(EXCERPTED RECORDS)
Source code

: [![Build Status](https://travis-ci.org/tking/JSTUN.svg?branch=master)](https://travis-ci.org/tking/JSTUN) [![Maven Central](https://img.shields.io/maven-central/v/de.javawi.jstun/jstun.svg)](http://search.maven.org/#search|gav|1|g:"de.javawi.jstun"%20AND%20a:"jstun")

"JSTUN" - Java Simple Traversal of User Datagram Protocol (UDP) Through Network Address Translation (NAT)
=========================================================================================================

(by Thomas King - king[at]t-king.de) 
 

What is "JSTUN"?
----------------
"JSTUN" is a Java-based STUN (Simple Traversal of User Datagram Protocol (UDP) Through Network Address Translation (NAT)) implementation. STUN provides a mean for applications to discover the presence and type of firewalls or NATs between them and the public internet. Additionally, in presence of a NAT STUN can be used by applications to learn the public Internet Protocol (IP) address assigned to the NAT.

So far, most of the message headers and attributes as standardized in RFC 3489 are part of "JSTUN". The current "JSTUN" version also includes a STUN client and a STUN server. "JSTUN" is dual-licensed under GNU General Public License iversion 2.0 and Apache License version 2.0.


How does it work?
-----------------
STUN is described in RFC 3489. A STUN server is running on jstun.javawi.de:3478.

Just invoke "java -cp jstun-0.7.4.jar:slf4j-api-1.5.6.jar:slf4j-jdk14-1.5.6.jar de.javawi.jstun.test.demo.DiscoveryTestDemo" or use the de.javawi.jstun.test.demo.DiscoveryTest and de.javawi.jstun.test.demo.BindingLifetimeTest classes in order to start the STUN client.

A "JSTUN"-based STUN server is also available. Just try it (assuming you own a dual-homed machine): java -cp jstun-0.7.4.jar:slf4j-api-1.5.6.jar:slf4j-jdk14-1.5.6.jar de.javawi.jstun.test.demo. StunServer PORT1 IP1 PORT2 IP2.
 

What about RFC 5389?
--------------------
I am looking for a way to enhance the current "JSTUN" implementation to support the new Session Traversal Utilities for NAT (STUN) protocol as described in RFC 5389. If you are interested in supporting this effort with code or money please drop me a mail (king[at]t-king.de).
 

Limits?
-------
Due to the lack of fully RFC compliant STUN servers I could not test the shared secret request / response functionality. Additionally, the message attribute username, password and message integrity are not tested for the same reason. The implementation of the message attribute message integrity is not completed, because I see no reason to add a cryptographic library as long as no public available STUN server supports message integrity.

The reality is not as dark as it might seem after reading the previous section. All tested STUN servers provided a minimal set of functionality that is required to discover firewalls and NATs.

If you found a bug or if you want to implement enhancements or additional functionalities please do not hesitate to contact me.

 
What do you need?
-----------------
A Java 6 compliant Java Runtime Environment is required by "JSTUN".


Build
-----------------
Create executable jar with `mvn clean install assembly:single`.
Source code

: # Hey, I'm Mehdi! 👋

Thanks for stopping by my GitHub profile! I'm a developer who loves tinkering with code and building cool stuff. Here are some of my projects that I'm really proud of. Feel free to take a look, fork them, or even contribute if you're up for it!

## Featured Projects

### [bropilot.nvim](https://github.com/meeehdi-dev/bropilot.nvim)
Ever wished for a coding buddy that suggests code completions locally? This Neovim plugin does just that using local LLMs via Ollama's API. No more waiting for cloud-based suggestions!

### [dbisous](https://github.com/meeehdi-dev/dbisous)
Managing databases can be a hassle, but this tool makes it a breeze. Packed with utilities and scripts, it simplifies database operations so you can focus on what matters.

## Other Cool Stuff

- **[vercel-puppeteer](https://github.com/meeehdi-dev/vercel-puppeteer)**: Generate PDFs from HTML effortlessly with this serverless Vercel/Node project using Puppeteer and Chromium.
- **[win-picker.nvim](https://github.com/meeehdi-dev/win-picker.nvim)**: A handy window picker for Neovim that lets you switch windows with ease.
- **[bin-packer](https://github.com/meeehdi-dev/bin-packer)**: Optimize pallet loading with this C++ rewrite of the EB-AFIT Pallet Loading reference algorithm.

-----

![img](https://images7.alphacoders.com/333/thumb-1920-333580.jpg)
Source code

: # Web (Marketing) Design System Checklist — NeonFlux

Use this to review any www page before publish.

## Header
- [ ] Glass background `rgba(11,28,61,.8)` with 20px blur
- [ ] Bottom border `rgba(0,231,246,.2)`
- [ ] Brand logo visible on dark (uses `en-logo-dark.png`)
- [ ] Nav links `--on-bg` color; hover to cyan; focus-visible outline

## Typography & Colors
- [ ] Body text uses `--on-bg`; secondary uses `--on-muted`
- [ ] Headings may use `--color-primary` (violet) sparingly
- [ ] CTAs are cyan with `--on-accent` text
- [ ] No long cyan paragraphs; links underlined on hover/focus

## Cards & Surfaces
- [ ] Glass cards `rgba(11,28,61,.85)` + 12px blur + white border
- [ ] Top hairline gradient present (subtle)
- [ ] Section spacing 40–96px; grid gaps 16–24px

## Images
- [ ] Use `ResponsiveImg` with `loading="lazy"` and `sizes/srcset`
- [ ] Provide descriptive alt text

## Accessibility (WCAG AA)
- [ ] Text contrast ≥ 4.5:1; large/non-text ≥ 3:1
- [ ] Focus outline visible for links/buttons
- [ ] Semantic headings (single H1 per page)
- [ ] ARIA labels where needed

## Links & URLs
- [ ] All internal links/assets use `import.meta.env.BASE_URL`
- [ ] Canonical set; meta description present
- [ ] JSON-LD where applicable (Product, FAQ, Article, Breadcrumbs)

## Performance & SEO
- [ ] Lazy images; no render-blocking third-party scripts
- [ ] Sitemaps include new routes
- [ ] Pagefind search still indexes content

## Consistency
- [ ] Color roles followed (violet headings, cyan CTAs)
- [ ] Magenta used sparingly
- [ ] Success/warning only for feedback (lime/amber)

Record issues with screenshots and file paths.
(End EXCERPTED RECORDS)
- **EXERCISE DETAILS**
Bring together each line above where the string "text" turns up.

- **PROBLEM SOLUTION**
- [ ] Body text uses `--on-bg`; secondary uses `--on-muted`
- [ ] CTAs are cyan with `--on-accent` text
- [ ] Provide descriptive alt text
- [ ] Text contrast ≥ 4.5:1; large/non-text ≥ 3:1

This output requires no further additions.